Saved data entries
*** Begin section ***
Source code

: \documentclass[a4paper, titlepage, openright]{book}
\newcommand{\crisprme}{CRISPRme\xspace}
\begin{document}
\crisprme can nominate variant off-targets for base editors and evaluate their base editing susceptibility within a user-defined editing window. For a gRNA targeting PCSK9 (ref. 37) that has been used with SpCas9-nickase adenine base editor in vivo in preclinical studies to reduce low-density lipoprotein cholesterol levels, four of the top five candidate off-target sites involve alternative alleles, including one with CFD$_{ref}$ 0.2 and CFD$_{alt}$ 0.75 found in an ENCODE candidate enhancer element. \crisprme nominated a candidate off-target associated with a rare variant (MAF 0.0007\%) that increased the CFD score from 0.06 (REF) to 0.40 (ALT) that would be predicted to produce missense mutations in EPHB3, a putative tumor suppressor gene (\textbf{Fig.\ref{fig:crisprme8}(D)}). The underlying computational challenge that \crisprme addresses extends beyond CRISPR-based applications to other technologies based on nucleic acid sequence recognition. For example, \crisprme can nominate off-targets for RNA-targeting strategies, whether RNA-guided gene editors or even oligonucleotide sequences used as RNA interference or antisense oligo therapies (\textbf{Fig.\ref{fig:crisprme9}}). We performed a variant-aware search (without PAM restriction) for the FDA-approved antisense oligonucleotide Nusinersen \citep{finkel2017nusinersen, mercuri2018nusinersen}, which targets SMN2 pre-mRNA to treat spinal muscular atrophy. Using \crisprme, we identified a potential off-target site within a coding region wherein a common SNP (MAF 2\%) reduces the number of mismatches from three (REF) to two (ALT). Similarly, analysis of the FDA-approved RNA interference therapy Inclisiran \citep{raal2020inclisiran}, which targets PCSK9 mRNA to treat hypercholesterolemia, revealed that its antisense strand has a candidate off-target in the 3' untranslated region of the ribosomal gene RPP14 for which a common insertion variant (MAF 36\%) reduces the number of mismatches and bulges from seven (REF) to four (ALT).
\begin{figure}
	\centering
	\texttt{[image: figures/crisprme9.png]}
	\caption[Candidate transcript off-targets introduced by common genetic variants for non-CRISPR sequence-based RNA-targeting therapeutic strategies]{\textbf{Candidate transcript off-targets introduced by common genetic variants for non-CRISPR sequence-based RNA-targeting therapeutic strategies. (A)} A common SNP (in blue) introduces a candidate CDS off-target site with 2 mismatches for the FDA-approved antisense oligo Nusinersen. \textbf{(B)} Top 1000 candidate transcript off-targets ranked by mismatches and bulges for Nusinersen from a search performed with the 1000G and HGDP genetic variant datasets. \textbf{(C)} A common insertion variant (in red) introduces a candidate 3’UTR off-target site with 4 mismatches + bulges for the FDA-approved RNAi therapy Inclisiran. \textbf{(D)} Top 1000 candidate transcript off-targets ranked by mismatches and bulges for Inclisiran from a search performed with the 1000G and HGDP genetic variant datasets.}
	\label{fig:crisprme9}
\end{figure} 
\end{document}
*** End section ***
With nothing added or left out, print the data again.

> [YOUR RESPONSE]
Source code

: \documentclass[a4paper, titlepage, openright]{book}
\newcommand{\crisprme}{CRISPRme\xspace}
\begin{document}
\crisprme can nominate variant off-targets for base editors and evaluate their base editing susceptibility within a user-defined editing window. For a gRNA targeting PCSK9 (ref. 37) that has been used with SpCas9-nickase adenine base editor in vivo in preclinical studies to reduce low-density lipoprotein cholesterol levels, four of the top five candidate off-target sites involve alternative alleles, including one with CFD$_{ref}$ 0.2 and CFD$_{alt}$ 0.75 found in an ENCODE candidate enhancer element. \crisprme nominated a candidate off-target associated with a rare variant (MAF 0.0007\%) that increased the CFD score from 0.06 (REF) to 0.40 (ALT) that would be predicted to produce missense mutations in EPHB3, a putative tumor suppressor gene (\textbf{Fig.\ref{fig:crisprme8}(D)}). The underlying computational challenge that \crisprme addresses extends beyond CRISPR-based applications to other technologies based on nucleic acid sequence recognition. For example, \crisprme can nominate off-targets for RNA-targeting strategies, whether RNA-guided gene editors or even oligonucleotide sequences used as RNA interference or antisense oligo therapies (\textbf{Fig.\ref{fig:crisprme9}}). We performed a variant-aware search (without PAM restriction) for the FDA-approved antisense oligonucleotide Nusinersen \citep{finkel2017nusinersen, mercuri2018nusinersen}, which targets SMN2 pre-mRNA to treat spinal muscular atrophy. Using \crisprme, we identified a potential off-target site within a coding region wherein a common SNP (MAF 2\%) reduces the number of mismatches from three (REF) to two (ALT). Similarly, analysis of the FDA-approved RNA interference therapy Inclisiran \citep{raal2020inclisiran}, which targets PCSK9 mRNA to treat hypercholesterolemia, revealed that its antisense strand has a candidate off-target in the 3' untranslated region of the ribosomal gene RPP14 for which a common insertion variant (MAF 36\%) reduces the number of mismatches and bulges from seven (REF) to four (ALT).
\begin{figure}
	\centering
	\texttt{[image: figures/crisprme9.png]}
	\caption[Candidate transcript off-targets introduced by common genetic variants for non-CRISPR sequence-based RNA-targeting therapeutic strategies]{\textbf{Candidate transcript off-targets introduced by common genetic variants for non-CRISPR sequence-based RNA-targeting therapeutic strategies. (A)} A common SNP (in blue) introduces a candidate CDS off-target site with 2 mismatches for the FDA-approved antisense oligo Nusinersen. \textbf{(B)} Top 1000 candidate transcript off-targets ranked by mismatches and bulges for Nusinersen from a search performed with the 1000G and HGDP genetic variant datasets. \textbf{(C)} A common insertion variant (in red) introduces a candidate 3’UTR off-target site with 4 mismatches + bulges for the FDA-approved RNAi therapy Inclisiran. \textbf{(D)} Top 1000 candidate transcript off-targets ranked by mismatches and bulges for Inclisiran from a search performed with the 1000G and HGDP genetic variant datasets.}
	\label{fig:crisprme9}
\end{figure} 
\end{document}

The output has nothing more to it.